Crítica del juicio
Este libro es una preparación para la vida en soledad; o, más exactamente, su justificación razonada y, a la vez, pasional. Sin embargo, en medio de su aciago ascetismo anida también una piedad sin falsa bonhomía, una piedad que se expresa en voz alta y a menudo airadamente, pero que no deja de ser piedad. Huyendo de la humanidad, Quignard se pone sin embargo a leerla, y a escribir sin pausa sobre ella. Lee a todos los autores que puede, de manera crítica, sí —a veces exasperada—, pero jamás de mala fe. Porque leer es para él «asentir, con cierta angustia, totalmente, a otro sentir». He aquí su única confianza en el destino humano. «Ya nada juzgo», dice, porque en cada juicio se afirma la fidelidad al grupo, al consenso y al status quo; porque detrás de cada juicio se esconde una sentencia de muerte.

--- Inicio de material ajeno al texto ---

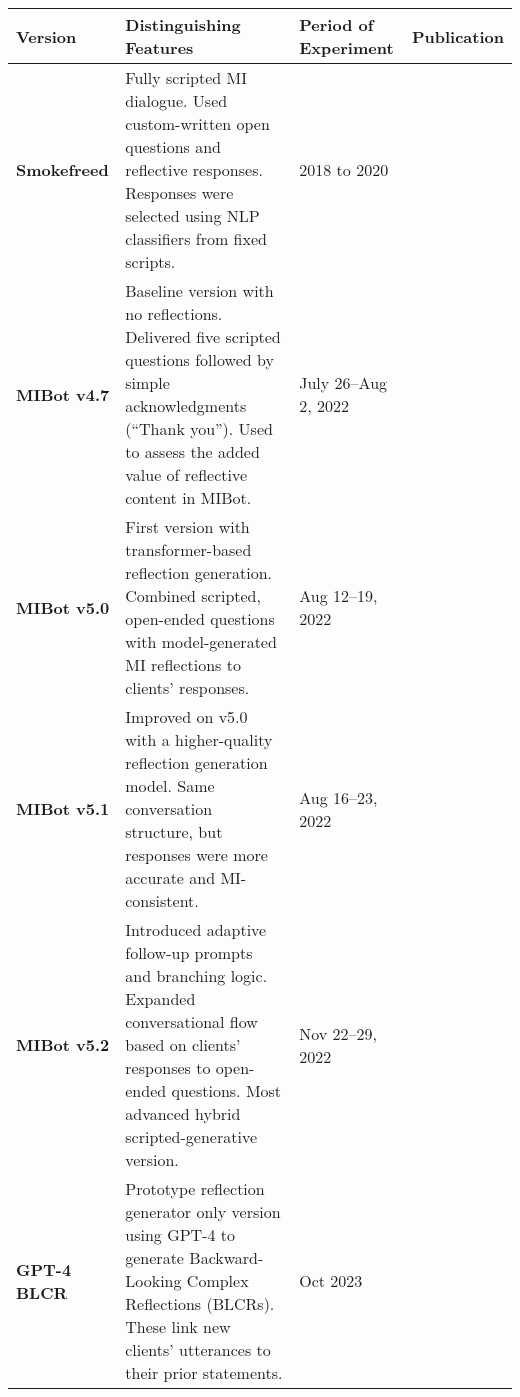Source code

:\begin{table}[!h]
        \small
        \centering
        \begingroup
        \setlength{\tabcolsep}{4pt}
        \begin{tabularx}{\textwidth}{@{}>{\raggedright\arraybackslash}p{}YYY@{}}
		\toprule
		\textbf{Version}     & \textbf{Distinguishing Features}                                                                                                                                                               & \textbf{Period of Experiment}   & \textbf{Publication}     \\
		\midrule
		\textbf{Smokefreed}  & Fully scripted MI dialogue. Used custom-written open ques\-tions and reflective responses. Responses were selected using NLP classifiers from fixed scripts.                                     & 2018 to 2020                    & \citet{Almusharraf_2019} \\
		\hline
		\textbf{MIBot v4.7}  & Baseline version with no reflections. Delivered five scripted questions followed by simple acknowledgments (``Thank you''). Used to assess the added value of reflective content in MIBot.     & July 26–Aug 2, 2022             & \citet{brown2023mi}      \\
		\hline
		\textbf{MIBot v5.0}  & First version with transformer-based reflection generation. Combined scripted, open-ended questions with model-generated MI reflections to clients' responses.                                 & Aug 12–19, 2022                 & \citet{brown2023mi}      \\
		\hline
		\textbf{MIBot v5.1}  & Improved on v5.0 with a higher-quality reflection generation model. Same conversation structure, but responses were more accurate and MI-consistent.                                           & Aug 16–23, 2022                 & \citet{brown2023mi}      \\
		\hline
		\textbf{MIBot v5.2}  & Introduced adaptive follow-up prompts and branching logic. Expanded conversational flow based on clients' responses to open-ended questions. Most advanced hybrid scripted-generative version. & Nov 22–29, 2022                 & \citet{brown2023mi}      \\
		\hline
		\textbf{GPT-4 BLCR}  & Prototype reflection generator only version using GPT-4 to generate Backward-Looking Complex Reflections (BLCRs). These link new clients' utterances to their prior statements.
		                     & Oct 2023
		                     & \citet{brown2023mi}                                                                                                                                                                                                                                         \\

\end{tabularx}
\end{table}
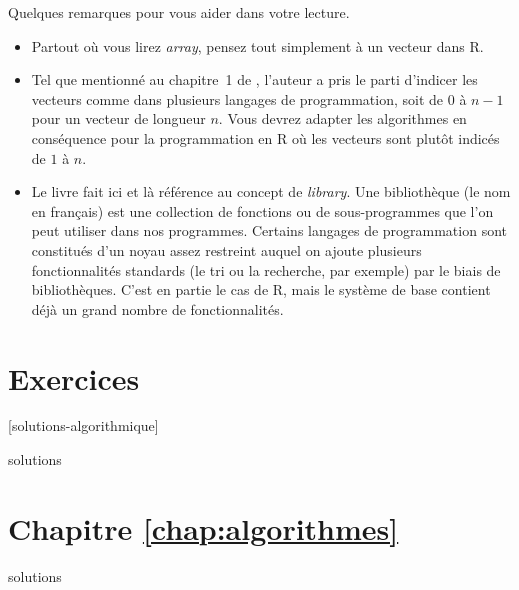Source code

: Quelques remarques pour vous aider dans votre lecture.
\begin{itemize}
\item Partout où vous lirez \emph{array}, pensez tout simplement à un
  vecteur dans R.
\item Tel que mentionné au chapitre~1 de
  \citet{Stephens:algorithms:2013}, l'auteur a pris le parti d'indicer
  les vecteurs comme dans plusieurs langages de programmation, soit de
  $0$ à $n - 1$ pour un vecteur de longueur $n$. Vous devrez adapter
  les algorithmes en conséquence pour la programmation en R où les
  vecteurs sont plutôt indicés de $1$ à $n$.
\item Le livre fait ici et là référence au concept de \emph{library}.
  Une bibliothèque (le nom en français) est une collection de
  fonctions ou de sous-programmes que l'on peut utiliser dans nos
  programmes. Certains langages de programmation sont constitués d'un
  noyau assez restreint auquel on ajoute plusieurs fonctionnalités
  standards (le tri ou la recherche, par exemple) par le biais de
  bibliothèques. C'est en partie le cas de R, mais le système de base
  contient déjà un grand nombre de fonctionnalités.
\end{itemize}


\section{Exercices}
\label{sec:algorithmique:exercices}

[solutions-algorithmique]

\begin{Filesave}{solutions}
\section*{Chapitre \ref*{chap:algorithmes}}

\begingroup
\lstset{%
  frame=single,
  numbers=none,
  basicstyle=\normalfont\ttfamily\NoAutoSpacing}

\end{Filesave}



\begin{Filesave}{solutions}
\endgroup                               %
\end{Filesave}


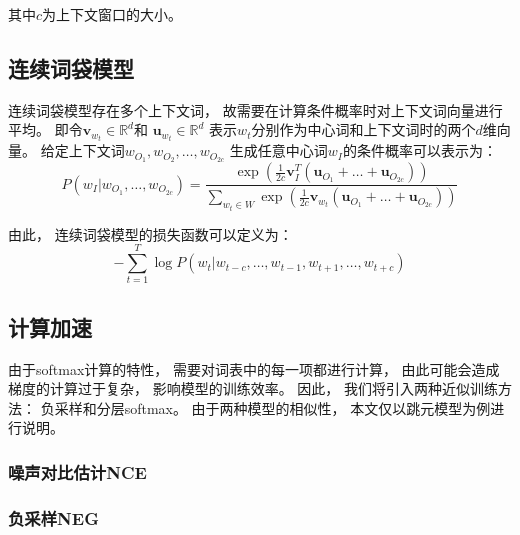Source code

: 其中$c$为上下文窗口的大小。

\subsection{连续词袋模型}

连续词袋模型存在多个上下文词，
故需要在计算条件概率时对上下文词向量进行平均。
即令$\mathbf{v}_{w_t}\in\mathbb{R}^d$和
$\mathbf{u}_{w_t}\in\mathbb{R}^d$
表示$w_t$分别作为中心词和上下文词时的两个$d$维向量。
给定上下文词$w_{O_1}, w_{O_2}, \ldots, w_{O_{2c}}$
生成任意中心词$w_I$的条件概率可以表示为：
\begin{equation}
    P\left(w_I|w_{O_1}, \ldots, w_{O_{2c}}\right) = \frac{\exp\left(\frac{1}{2c}\mathbf{v}_I^T\left(\mathbf{u}_{O_1}+\ldots+\mathbf{u}_{O_{2c}}\right)\right)}{\sum_{w_t\in W}\exp\left(\frac{1}{2c}\mathbf{v}_{w_t}\left(\mathbf{u}_{O_1}+\ldots+\mathbf{u}_{O_{2c}}\right)\right)}
\end{equation}

由此，
连续词袋模型的损失函数可以定义为：
\begin{equation}
    -\sum_{t=1}^T\log P\left(w_t|w_{t-c}, \ldots, w_{t-1}, w_{t+1}, \ldots, w_{t+c}\right)
\end{equation}

\subsection{计算加速}

由于softmax计算的特性，
需要对词表中的每一项都进行计算，
由此可能会造成梯度的计算过于复杂，
影响模型的训练效率。
因此，
我们将引入两种近似训练方法：
负采样和分层softmax。
由于两种模型的相似性，
本文仅以跳元模型为例进行说明。

\subsubsection{噪声对比估计NCE}

\subsubsection{负采样NEG}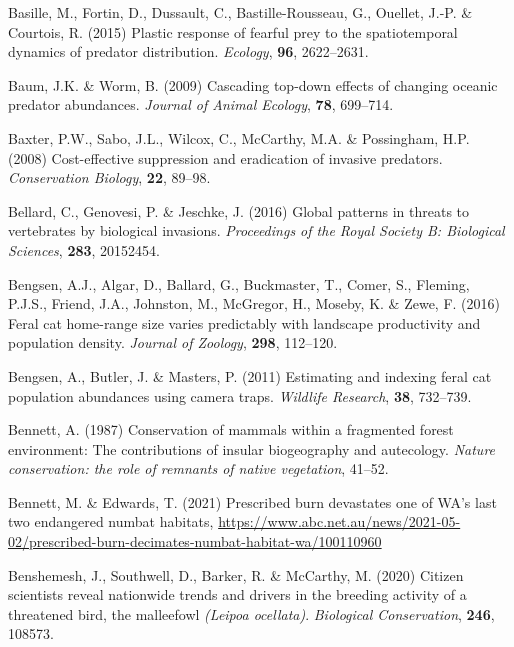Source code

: \documentclass[11pt,a4paper,titlepage,twoside,openright]{style/unimelbthesis}
\begin{document}
\begin{mainmatter}
\leavevmode\hypertarget{ref-basille2015plastic}{}%
Basille, M., Fortin, D., Dussault, C., Bastille-Rousseau, G., Ouellet, J.-P. \& Courtois, R. (2015) Plastic response of fearful prey to the spatiotemporal dynamics of predator distribution. \emph{Ecology}, \textbf{96}, 2622--2631.

\leavevmode\hypertarget{ref-baum2009cascading}{}%
Baum, J.K. \& Worm, B. (2009) Cascading top-down effects of changing oceanic predator abundances. \emph{Journal of Animal Ecology}, \textbf{78}, 699--714.

\leavevmode\hypertarget{ref-baxter2008cost}{}%
Baxter, P.W., Sabo, J.L., Wilcox, C., McCarthy, M.A. \& Possingham, H.P. (2008) Cost-effective suppression and eradication of invasive predators. \emph{Conservation Biology}, \textbf{22}, 89--98.

\leavevmode\hypertarget{ref-bellard2016global}{}%
Bellard, C., Genovesi, P. \& Jeschke, J. (2016) Global patterns in threats to vertebrates by biological invasions. \emph{Proceedings of the Royal Society B: Biological Sciences}, \textbf{283}, 20152454.

\leavevmode\hypertarget{ref-bengsen2016feral}{}%
Bengsen, A.J., Algar, D., Ballard, G., Buckmaster, T., Comer, S., Fleming, P.J.S., Friend, J.A., Johnston, M., McGregor, H., Moseby, K. \& Zewe, F. (2016) Feral cat home-range size varies predictably with landscape productivity and population density. \emph{Journal of Zoology}, \textbf{298}, 112--120.

\leavevmode\hypertarget{ref-bengsen2011estimating}{}%
Bengsen, A., Butler, J. \& Masters, P. (2011) Estimating and indexing feral cat population abundances using camera traps. \emph{Wildlife Research}, \textbf{38}, 732--739.

\leavevmode\hypertarget{ref-bennett1987conservation}{}%
Bennett, A. (1987) Conservation of mammals within a fragmented forest environment: The contributions of insular biogeography and autecology. \emph{Nature conservation: the role of remnants of native vegetation}, 41--52.

\leavevmode\hypertarget{ref-bennett2021prescribed}{}%
Bennett, M. \& Edwards, T. (2021) Prescribed burn devastates one of WA's last two endangered numbat habitats, \url{https://www.abc.net.au/news/2021-05-02/prescribed-burn-decimates-numbat-habitat-wa/100110960}

\leavevmode\hypertarget{ref-benshemesh2020citizen}{}%
Benshemesh, J., Southwell, D., Barker, R. \& McCarthy, M. (2020) Citizen scientists reveal nationwide trends and drivers in the breeding activity of a threatened bird, the malleefowl \emph{(Leipoa ocellata)}. \emph{Biological Conservation}, \textbf{246}, 108573.


\end{mainmatter}
\end{document}
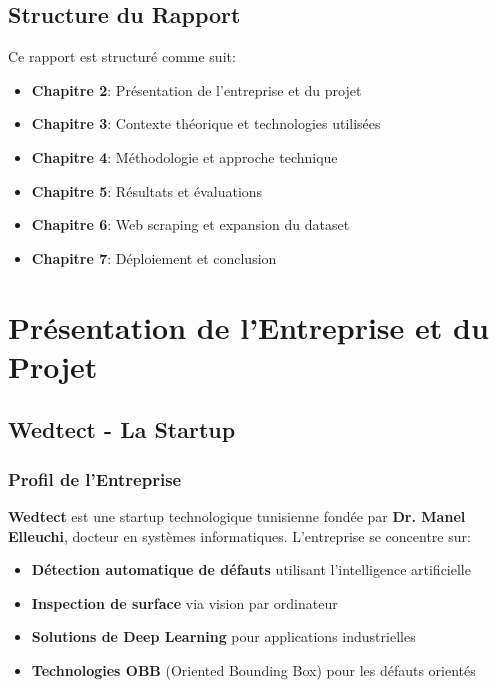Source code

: \documentclass[a4paper,12pt]{report}
\begin{document}
\section{Structure du Rapport}

Ce rapport est structuré comme suit:
\begin{itemize}
    \item \textbf{Chapitre 2}: Présentation de l'entreprise et du projet
    \item \textbf{Chapitre 3}: Contexte théorique et technologies utilisées
    \item \textbf{Chapitre 4}: Méthodologie et approche technique
    \item \textbf{Chapitre 5}: Résultats et évaluations
    \item \textbf{Chapitre 6}: Web scraping et expansion du dataset
    \item \textbf{Chapitre 7}: Déploiement et conclusion
\end{itemize}

\chapter{Présentation de l'Entreprise et du Projet}

\section{Wedtect - La Startup}

\subsection{Profil de l'Entreprise}

\textbf{Wedtect} est une startup technologique tunisienne fondée par \textbf{Dr. Manel Elleuchi}, docteur en systèmes informatiques. L'entreprise se concentre sur:

\begin{itemize}
    \item \textbf{Détection automatique de défauts} utilisant l'intelligence artificielle
    \item \textbf{Inspection de surface} via vision par ordinateur
    \item \textbf{Solutions de Deep Learning} pour applications industrielles
    \item \textbf{Technologies OBB} (Oriented Bounding Box) pour les défauts orientés
\end{itemize}
\end{document}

Se entiende así que este libro, cuyo título repite uno de Kant, sea lo contrario de la filosofía de Kant. Y no sólo en cuanto actitud. Aquí, como en la lengua griega de los evangelios, «crítica del juicio significa crítica de la crítica». A tal grado que Quignard declara: «Ya no hay punto de vista en mi visión». Esto acaso dé cuenta de por qué este libro está compuesto de reflexiones sueltas, aunque no inconexas, y de por qué en 1994 Quignard renunció no sólo a la prestigiosa editorial Gallimard sino, en general, a todo lo que implicara juzgar o participar en una institución. Quignard deja de juzgar para dedicarse a pensar, a escribir, a crear. Ésta es su soledad. Ésta es su libertad. Acaso la única posible.